#### Exercise brief
Apart from the images, reproduce every record word for word.

-.-.-

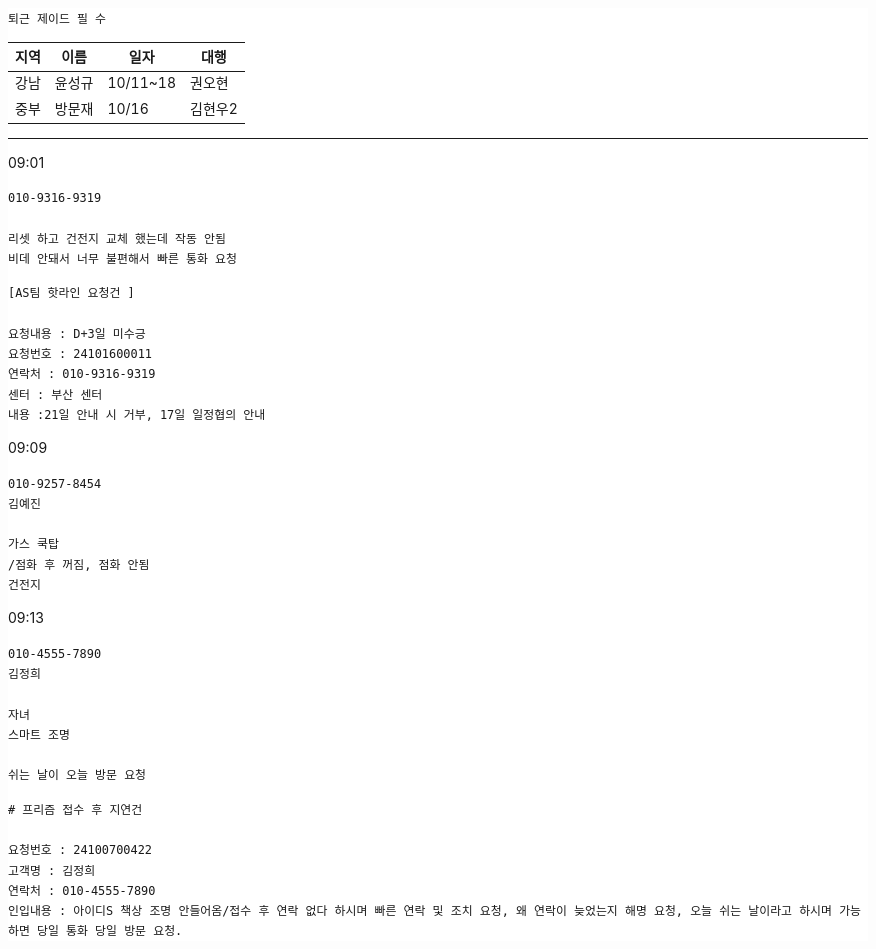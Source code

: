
 ```
퇴근 제이드 필 수
```

| 지역  | 이름  | 일자       | 대행   |
| --- | --- | -------- | ---- |
| 강남  | 윤성규 | 10/11~18 | 권오현  |
| 중부  | 방문재 | 10/16    | 김현우2 |

---

09:01
```
010-9316-9319

리셋 하고 건전지 교체 했는데 작동 안됨
비데 안돼서 너무 불편해서 빠른 통화 요청
```
```
[AS팀 핫라인 요청건 ]  
  
요청내용 : D+3일 미수긍  
요청번호 : 24101600011
연락처 : 010-9316-9319
센터 : 부산 센터
내용 :21일 안내 시 거부, 17일 일정협의 안내
```

09:09
```
010-9257-8454
김예진

가스 쿡탑
/점화 후 꺼짐, 점화 안됨
건전지
```

09:13
```
010-4555-7890
김정희

자녀 
스마트 조명

쉬는 날이 오늘 방문 요청
```
```
# 프리즘 접수 후 지연건 

요청번호 : 24100700422
고객명 : 김정희
연락처 : 010-4555-7890
인입내용 : 아이디S 책상 조명 안들어옴/접수 후 연락 없다 하시며 빠른 연락 및 조치 요청, 왜 연락이 늦었는지 해명 요청, 오늘 쉬는 날이라고 하시며 가능하면 당일 통화 당일 방문 요청.
```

-.-.-

#### Response
Source code

:
 ```
퇴근 제이드 필 수
```

| 지역  | 이름  | 일자       | 대행   |
| --- | --- | -------- | ---- |
| 강남  | 윤성규 | 10/11~18 | 권오현  |
| 중부  | 방문재 | 10/16    | 김현우2 |

---

09:01
```
010-9316-9319

리셋 하고 건전지 교체 했는데 작동 안됨
비데 안돼서 너무 불편해서 빠른 통화 요청
```
```
[AS팀 핫라인 요청건 ]  
  
요청내용 : D+3일 미수긍  
요청번호 : 24101600011
연락처 : 010-9316-9319
센터 : 부산 센터
내용 :21일 안내 시 거부, 17일 일정협의 안내
```

09:09
```
010-9257-8454
김예진

가스 쿡탑
/점화 후 꺼짐, 점화 안됨
건전지
```

09:13
```
010-4555-7890
김정희

자녀 
스마트 조명

쉬는 날이 오늘 방문 요청
```
```
# 프리즘 접수 후 지연건 

요청번호 : 24100700422
고객명 : 김정희
연락처 : 010-4555-7890
인입내용 : 아이디S 책상 조명 안들어옴/접수 후 연락 없다 하시며 빠른 연락 및 조치 요청, 왜 연락이 늦었는지 해명 요청, 오늘 쉬는 날이라고 하시며 가능하면 당일 통화 당일 방문 요청.
```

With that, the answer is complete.